Britain, France, Germany Urge Mubarak to Avoid Violence
British Prime Minister David Cameron, French President Nicolas Sarkozy and German Chancellor Angela Merkel urged Egypt's Hosni Mubarak to avoid violence "at all costs" in a joint statement Saturday.
The three leaders called on Egypt's embattled president to commit to change in response to what they said were the "legitimate grievances" of his people.
"We call on President Mubarak to avoid at all costs the use of violence against unarmed civilians, and on the demonstrators to exercise their rights peacefully," said the statement.
They issued their appeal as medics in Egypt said at least 80 people had been killed across the country and thousands injured since the unrest began, and as a security official reported more deadly clashes.

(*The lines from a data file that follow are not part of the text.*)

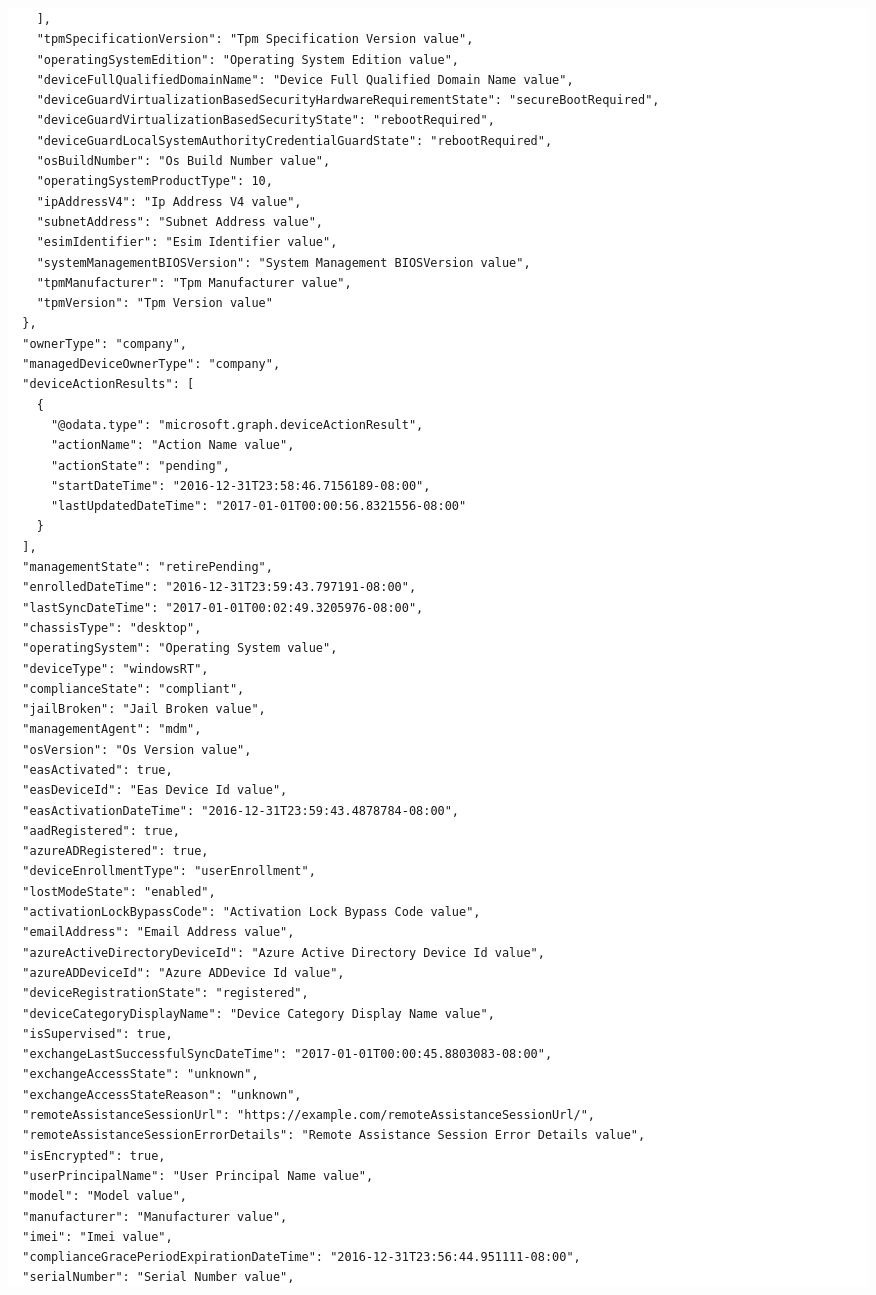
 ``` http
    ],
    "tpmSpecificationVersion": "Tpm Specification Version value",
    "operatingSystemEdition": "Operating System Edition value",
    "deviceFullQualifiedDomainName": "Device Full Qualified Domain Name value",
    "deviceGuardVirtualizationBasedSecurityHardwareRequirementState": "secureBootRequired",
    "deviceGuardVirtualizationBasedSecurityState": "rebootRequired",
    "deviceGuardLocalSystemAuthorityCredentialGuardState": "rebootRequired",
    "osBuildNumber": "Os Build Number value",
    "operatingSystemProductType": 10,
    "ipAddressV4": "Ip Address V4 value",
    "subnetAddress": "Subnet Address value",
    "esimIdentifier": "Esim Identifier value",
    "systemManagementBIOSVersion": "System Management BIOSVersion value",
    "tpmManufacturer": "Tpm Manufacturer value",
    "tpmVersion": "Tpm Version value"
  },
  "ownerType": "company",
  "managedDeviceOwnerType": "company",
  "deviceActionResults": [
    {
      "@odata.type": "microsoft.graph.deviceActionResult",
      "actionName": "Action Name value",
      "actionState": "pending",
      "startDateTime": "2016-12-31T23:58:46.7156189-08:00",
      "lastUpdatedDateTime": "2017-01-01T00:00:56.8321556-08:00"
    }
  ],
  "managementState": "retirePending",
  "enrolledDateTime": "2016-12-31T23:59:43.797191-08:00",
  "lastSyncDateTime": "2017-01-01T00:02:49.3205976-08:00",
  "chassisType": "desktop",
  "operatingSystem": "Operating System value",
  "deviceType": "windowsRT",
  "complianceState": "compliant",
  "jailBroken": "Jail Broken value",
  "managementAgent": "mdm",
  "osVersion": "Os Version value",
  "easActivated": true,
  "easDeviceId": "Eas Device Id value",
  "easActivationDateTime": "2016-12-31T23:59:43.4878784-08:00",
  "aadRegistered": true,
  "azureADRegistered": true,
  "deviceEnrollmentType": "userEnrollment",
  "lostModeState": "enabled",
  "activationLockBypassCode": "Activation Lock Bypass Code value",
  "emailAddress": "Email Address value",
  "azureActiveDirectoryDeviceId": "Azure Active Directory Device Id value",
  "azureADDeviceId": "Azure ADDevice Id value",
  "deviceRegistrationState": "registered",
  "deviceCategoryDisplayName": "Device Category Display Name value",
  "isSupervised": true,
  "exchangeLastSuccessfulSyncDateTime": "2017-01-01T00:00:45.8803083-08:00",
  "exchangeAccessState": "unknown",
  "exchangeAccessStateReason": "unknown",
  "remoteAssistanceSessionUrl": "https://example.com/remoteAssistanceSessionUrl/",
  "remoteAssistanceSessionErrorDetails": "Remote Assistance Session Error Details value",
  "isEncrypted": true,
  "userPrincipalName": "User Principal Name value",
  "model": "Model value",
  "manufacturer": "Manufacturer value",
  "imei": "Imei value",
  "complianceGracePeriodExpirationDateTime": "2016-12-31T23:56:44.951111-08:00",
  "serialNumber": "Serial Number value",
```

"The Egyptian people have legitimate grievances and a longing for a just and better future," their statement added.
"We urge President Mubarak to embark on a process of transformation which should be reflected in a broad-based government and in free and fair elections."
Mubarak appointed Egypt's military intelligence chief as his first-ever vice president and named a new premier Saturday, after promising political and economic reform in a televised address the night before.
"It is essential that the further political, economic and social reforms President Mubarak has promised are implemented fully and quickly and meet the aspirations of the Egyptian people," the statement from the three leaders added.
"There must be full respect for human rights and democratic freedoms, including freedom of expression and communication, including use of telephones and the Internet, and the right of peaceful assembly."
The leaders said they also recognized the moderating role Mubarak had long played in the Middle East.
"We now urge him to show the same moderation in addressing the current situation in Egypt."